I feel distant from him now but Im still very much familiar with how he used to be.

Sunday, October 10, 2010

Im too bored thats why i figured i should start up a private blog for my endless ranting.
Weien is too busy for me and i don't want to give him too much pressure by injecting too much of my nonsense into his stress-filled uni life.
So i might as well rant to myself here.
Same routine. 
I woke up today and went through the same series of regretful feelings that i should have gone to a uni course.
What the hell am i doing right now? 
I've no freaking idea.

There's work tomorrow. whee.
Cant believe Im actually looking forward to it even though Im so underpaid.
Maybe cause Im thrown with a lot of stressful work which i haven't been for quite some time.
I remembered myself as a workaholic.
But if you were to ask me what is the best adjective I would describe myself now, 
it would be V.
Im V-ing now.
He became a vile adjective idk ever since when.
Definition of v : Doing nothing, Slacking around, Majorly wallowing in self-pity, Procrastinating, Waiting for the world to change, Always complaining, Poignancy.
Ha. ok. Private blog, private talk.

Im pretty troubled on what to give for weien on his upcoming birthday.
Most prolly I will stick to my brilliant organizer-calendar gift.
I want to make it like a pretty scrapbook but I don't see myself being as artistic as that.
At least xianghui was good enough to bring me out and around for inspirations i would never get while lying on the bed watching cartoons.
A's around the corner again.
Time flies. & all i did was remain stagnant, allowing all the nuisances to thrive on me.

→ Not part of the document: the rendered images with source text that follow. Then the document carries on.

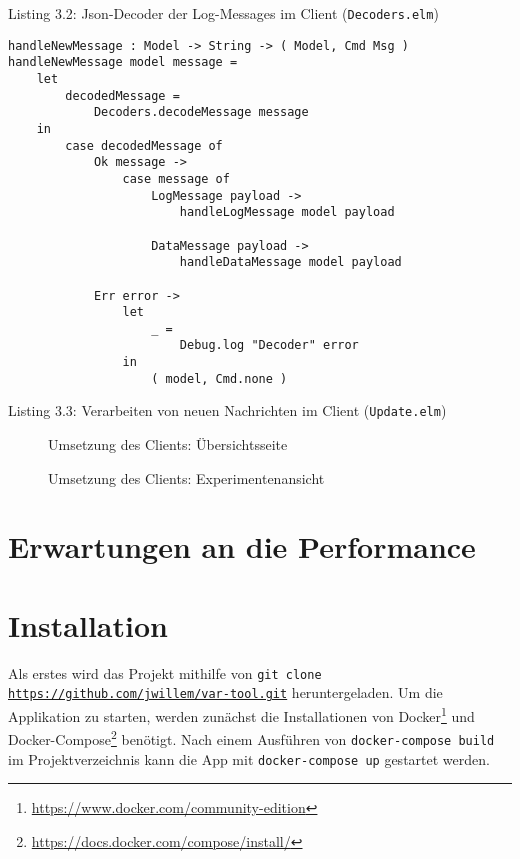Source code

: \begin{center}
  Listing 3.2: Json-Decoder der Log-Messages im Client (\texttt{Decoders.elm})
\end{center}
\clearpage
\begin{verbatim}
handleNewMessage : Model -> String -> ( Model, Cmd Msg )
handleNewMessage model message =
    let
        decodedMessage =
            Decoders.decodeMessage message
    in
        case decodedMessage of
            Ok message ->
                case message of
                    LogMessage payload ->
                        handleLogMessage model payload

                    DataMessage payload ->
                        handleDataMessage model payload

            Err error ->
                let
                    _ =
                        Debug.log "Decoder" error
                in
                    ( model, Cmd.none )
\end{verbatim}
\begin{center}
  Listing 3.3: Verarbeiten von neuen Nachrichten im Client (\texttt{Update.elm})
\end{center}

\begin{landscape}
  \begin{figure}[h]
    \centering
    \par
    \caption{Umsetzung des Clients: Übersichtsseite}
    \label{fig:dev-view-1}
  \end{figure}
  \begin{figure}[h]
    \centering
    \par
    \caption{Umsetzung des Clients: Experimentenansicht}
    \label{fig:dev-view-2}
  \end{figure}
\end{landscape}
\section{Erwartungen an die Performance}
\section{Installation}
Als erstes wird das Projekt mithilfe von \texttt{git clone \url{https://github.com/jwillem/var-tool.git}} heruntergeladen.
Um die Applikation zu starten, werden zunächst die Installationen von Docker\footnote{\url{https://www.docker.com/community-edition}} und Docker-Compose\footnote{\url{https://docs.docker.com/compose/install/}} benötigt.
Nach einem Ausführen von \texttt{docker-compose build} im Projektverzeichnis kann die App mit \texttt{docker-compose up} gestartet werden.
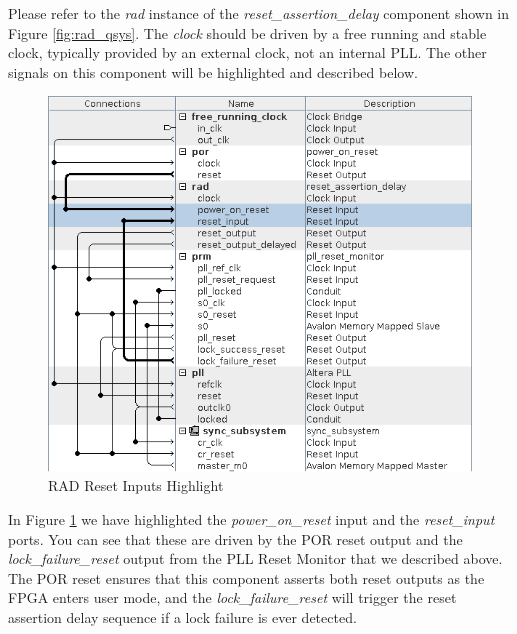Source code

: \documentclass{article}
\begin{document}
\begin{flushleft}
Please refer to the \emph{rad} instance of the \emph{reset\_assertion\_delay} component shown in Figure \ref{fig:rad_qsys}.  The \emph{clock} should be driven by a free running and stable clock, typically provided by an external clock, not an internal PLL.  The other signals on this component will be highlighted and described below.

\begin{figure}[H]
\centering
\includegraphics[scale=0.675]{rad_reset_inputs}
\caption{RAD Reset Inputs Highlight}
\label{fig:rad_reset_inputs}
\end{figure}

In Figure \ref{fig:rad_reset_inputs} we have highlighted the \emph{power\_on\_reset} input and the \emph{reset\_input} ports.  You can see that these are driven by the POR reset output and the \emph{lock\_failure\_reset} output from the PLL Reset Monitor that we described above.  The POR reset ensures that this component asserts both reset outputs as the FPGA enters user mode, and the \emph{lock\_failure\_reset} will trigger the reset assertion delay sequence if a lock failure is ever detected.


\end{flushleft}
\end{document}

&where the hell did Jiayi go?
Stupid biatch is in australia camp.
I need him around as my emotional pillar.
We share the same plight.
He's on the same flight with me to nowhere.
But he is nowhere near me either.

I feel guilty for not attending sunday schools.
They taught me a lot of life lessons but somehow i seem to lose faith.
But i still pray.
Not that much though.
I seldom talk to God anymore.
I know He listens.
But sometimes i just wonder if He's just too busy for a whiny little screwed up girl like me.
fml. fmnul.
Fuck my life. Fuck my non-uni life.
I just want to conform into the normal lifestyle as my peers.
But I wasnt even granted that. sighhh.